Yine ortada Amerikan kaynaklı raporlar dolaşıyor. Bu raporların “PKK’yı siyasallaştırma ve Barzani’yi tanıma” hedefine dönük olarak hazırlandığı açıkça görülüyor.
* * *
Buna karşılık, Hürriyet’te Ertuğrul Özkök’ün; “Türkiye Türklerin midir?” başlığı altındaki yazısında, Anayasa değişikliğinin tam zamanı olduğunu ileri sürerek “Kürt sorununa gelince, burada en büyük çatışma, ’Türk’ kelimesinden çıkacaktır. Anayasa’nın 66’ncı maddesindeki ’Türk devletine vatandaşlık bağı ile bağlı olan herkes Türk’tür’ ifadesini ’Türkiye Cumhuriyeti Devleti’ne vatandaşlık bağı ile bağlı olan herkes Türk’tür. Anayasa’daki Türk kelimesi, etnik bir aidiyeti değil, Atatürk’ün belirttiği gibi bir vatandaşlık aidiyetini ifade eder’ şeklinde değiştirelim” diye özetlenebilecek ifadelere başvurması, “Türk” kavramını çatışma sebebi olarak göstermesi gariptir!
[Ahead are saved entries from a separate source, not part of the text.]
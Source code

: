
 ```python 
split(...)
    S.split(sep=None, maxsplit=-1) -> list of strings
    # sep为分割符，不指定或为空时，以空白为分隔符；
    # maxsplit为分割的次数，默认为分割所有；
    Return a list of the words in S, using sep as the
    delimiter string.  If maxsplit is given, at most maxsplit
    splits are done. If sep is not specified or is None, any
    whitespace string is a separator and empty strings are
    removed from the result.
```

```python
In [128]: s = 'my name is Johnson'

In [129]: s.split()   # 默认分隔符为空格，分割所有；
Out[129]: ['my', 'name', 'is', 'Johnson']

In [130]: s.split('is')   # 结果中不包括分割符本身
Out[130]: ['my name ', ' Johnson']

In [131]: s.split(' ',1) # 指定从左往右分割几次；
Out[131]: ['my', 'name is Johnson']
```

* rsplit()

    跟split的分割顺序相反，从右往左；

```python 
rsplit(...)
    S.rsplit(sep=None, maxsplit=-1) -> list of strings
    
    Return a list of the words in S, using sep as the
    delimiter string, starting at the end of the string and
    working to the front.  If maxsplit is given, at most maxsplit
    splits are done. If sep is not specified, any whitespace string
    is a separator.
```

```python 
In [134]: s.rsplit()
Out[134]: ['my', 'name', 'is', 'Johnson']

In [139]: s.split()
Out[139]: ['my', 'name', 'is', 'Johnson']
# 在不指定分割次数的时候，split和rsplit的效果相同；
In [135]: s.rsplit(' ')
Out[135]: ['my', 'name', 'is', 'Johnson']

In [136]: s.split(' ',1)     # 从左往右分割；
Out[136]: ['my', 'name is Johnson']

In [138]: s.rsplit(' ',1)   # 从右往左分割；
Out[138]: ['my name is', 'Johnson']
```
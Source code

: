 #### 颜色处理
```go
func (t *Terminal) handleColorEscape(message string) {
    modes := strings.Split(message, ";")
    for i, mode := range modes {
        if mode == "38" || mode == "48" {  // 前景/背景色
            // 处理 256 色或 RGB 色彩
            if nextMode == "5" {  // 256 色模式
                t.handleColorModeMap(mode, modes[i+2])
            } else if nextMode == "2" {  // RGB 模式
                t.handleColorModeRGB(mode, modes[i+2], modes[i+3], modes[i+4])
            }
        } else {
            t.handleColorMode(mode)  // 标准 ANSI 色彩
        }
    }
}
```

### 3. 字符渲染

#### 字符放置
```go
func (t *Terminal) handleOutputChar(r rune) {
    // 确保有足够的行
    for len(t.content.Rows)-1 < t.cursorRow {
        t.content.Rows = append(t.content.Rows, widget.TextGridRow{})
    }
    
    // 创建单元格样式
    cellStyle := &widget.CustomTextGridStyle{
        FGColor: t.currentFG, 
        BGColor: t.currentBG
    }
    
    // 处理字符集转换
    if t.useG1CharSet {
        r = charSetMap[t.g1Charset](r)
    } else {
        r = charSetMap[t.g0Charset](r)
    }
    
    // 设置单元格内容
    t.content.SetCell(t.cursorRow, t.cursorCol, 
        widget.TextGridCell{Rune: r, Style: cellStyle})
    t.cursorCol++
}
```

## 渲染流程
Öyle ki Özkök’ün yazısının gece İnternet sayfasına konulmasından sonra Fatih Çekirge, “Sevgili hurriyet.com.tr okurları, Türkiye’nin başındaki terör meselesini ’etnik bir sorun’ gibi gösterme gayreti artık yabancı büyükelçiler düzeyine gelmiş ve TBMM’ye uzanmıştır. Türkiye cumhuriyetine vatandaşlık bağıyla bağlı olma duygusu ‘etnik’ ve ‘ırkçı’ tartışmaları arasında törpülenmektedir” diye başka bir yazıyla bu tutuma cevap vermiş oldu.
* * *
Bütün bunlar olurken Türkiye Cumhuriyeti’ni korumak ve kollamakla görevli olanlar seyrediyor! Birisi de tutmuş, böyle günler yaşanırken Adana’da türbanlı bir öğrenciyle uğraşıyor!
Wilson’un toplantısına karşı ise kimseciklerden bir tepki yok! Wilson laikliğe alenen saldırmıyor da onun için mi acaba?
Yoksa Ankara teslim oldu da bizim mi haberimiz yok?
Bilsinler ki milletin teslim olmaya hiç niyeti yok! Teslimiyetçilerin sonunu da tarihten öğrensinler!